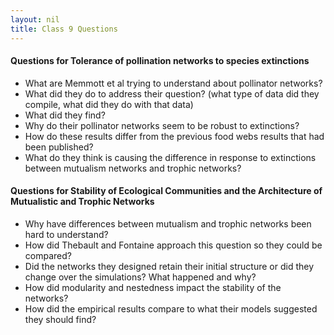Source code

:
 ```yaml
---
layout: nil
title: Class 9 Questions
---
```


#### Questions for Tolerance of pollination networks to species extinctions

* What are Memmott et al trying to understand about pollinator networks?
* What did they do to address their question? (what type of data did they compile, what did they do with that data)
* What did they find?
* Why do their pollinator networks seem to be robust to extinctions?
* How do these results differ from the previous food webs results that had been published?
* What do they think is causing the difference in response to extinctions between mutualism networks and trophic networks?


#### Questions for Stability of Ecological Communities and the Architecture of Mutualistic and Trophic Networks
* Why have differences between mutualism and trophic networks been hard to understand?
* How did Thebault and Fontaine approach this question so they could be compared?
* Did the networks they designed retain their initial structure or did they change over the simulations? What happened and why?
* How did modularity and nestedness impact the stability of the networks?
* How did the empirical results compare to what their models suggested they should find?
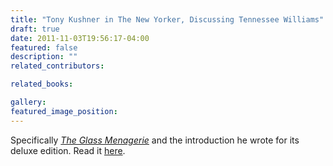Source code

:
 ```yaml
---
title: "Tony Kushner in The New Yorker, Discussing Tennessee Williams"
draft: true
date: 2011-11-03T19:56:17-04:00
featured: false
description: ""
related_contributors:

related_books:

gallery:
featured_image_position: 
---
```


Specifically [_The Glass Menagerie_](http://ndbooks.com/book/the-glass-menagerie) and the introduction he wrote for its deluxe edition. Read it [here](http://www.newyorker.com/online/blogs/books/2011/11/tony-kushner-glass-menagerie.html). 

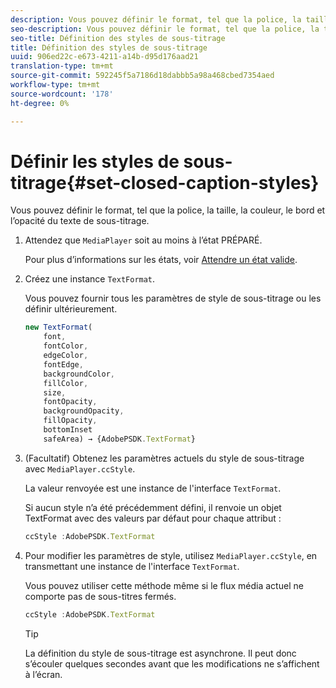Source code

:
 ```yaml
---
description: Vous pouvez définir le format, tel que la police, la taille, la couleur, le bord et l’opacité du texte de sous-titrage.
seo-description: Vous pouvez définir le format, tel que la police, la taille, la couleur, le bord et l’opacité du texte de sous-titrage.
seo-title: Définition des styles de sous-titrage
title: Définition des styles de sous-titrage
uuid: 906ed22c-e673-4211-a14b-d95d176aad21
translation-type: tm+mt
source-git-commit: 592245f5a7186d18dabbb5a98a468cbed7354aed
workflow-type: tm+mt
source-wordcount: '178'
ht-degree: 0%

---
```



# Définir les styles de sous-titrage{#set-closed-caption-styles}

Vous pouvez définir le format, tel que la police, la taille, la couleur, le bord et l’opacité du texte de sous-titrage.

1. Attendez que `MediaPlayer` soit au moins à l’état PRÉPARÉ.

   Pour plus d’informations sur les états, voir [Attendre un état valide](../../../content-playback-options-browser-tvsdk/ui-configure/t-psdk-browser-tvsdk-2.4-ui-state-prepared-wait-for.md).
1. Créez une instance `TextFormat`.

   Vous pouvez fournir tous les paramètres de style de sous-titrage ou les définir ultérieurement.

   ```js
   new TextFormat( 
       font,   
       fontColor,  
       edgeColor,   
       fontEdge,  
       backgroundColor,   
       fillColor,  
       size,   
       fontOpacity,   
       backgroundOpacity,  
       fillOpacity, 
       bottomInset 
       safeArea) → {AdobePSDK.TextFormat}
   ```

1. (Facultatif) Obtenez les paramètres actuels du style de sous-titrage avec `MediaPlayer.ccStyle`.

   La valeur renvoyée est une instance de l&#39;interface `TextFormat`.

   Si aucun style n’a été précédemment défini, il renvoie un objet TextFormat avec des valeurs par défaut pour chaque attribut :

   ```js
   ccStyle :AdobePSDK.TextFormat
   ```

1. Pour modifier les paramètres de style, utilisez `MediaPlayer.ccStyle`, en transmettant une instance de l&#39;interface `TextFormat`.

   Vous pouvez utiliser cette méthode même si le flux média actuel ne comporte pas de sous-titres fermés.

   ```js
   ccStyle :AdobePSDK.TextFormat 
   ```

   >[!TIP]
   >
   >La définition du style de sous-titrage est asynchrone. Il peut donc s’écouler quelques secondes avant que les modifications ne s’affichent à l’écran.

=== Activity ===
Out of the listing above, reproduce exactly the lines from the one with "1. Créez une" up to and including the one with "La valeur renvoyée".

=== Finished task ===
1. Créez une instance `TextFormat`.

   Vous pouvez fournir tous les paramètres de style de sous-titrage ou les définir ultérieurement.

   ```js
   new TextFormat( 
       font,   
       fontColor,  
       edgeColor,   
       fontEdge,  
       backgroundColor,   
       fillColor,  
       size,   
       fontOpacity,   
       backgroundOpacity,  
       fillOpacity, 
       bottomInset 
       safeArea) → {AdobePSDK.TextFormat}
   ```

1. (Facultatif) Obtenez les paramètres actuels du style de sous-titrage avec `MediaPlayer.ccStyle`.

   La valeur renvoyée est une instance de l&#39;interface `TextFormat`.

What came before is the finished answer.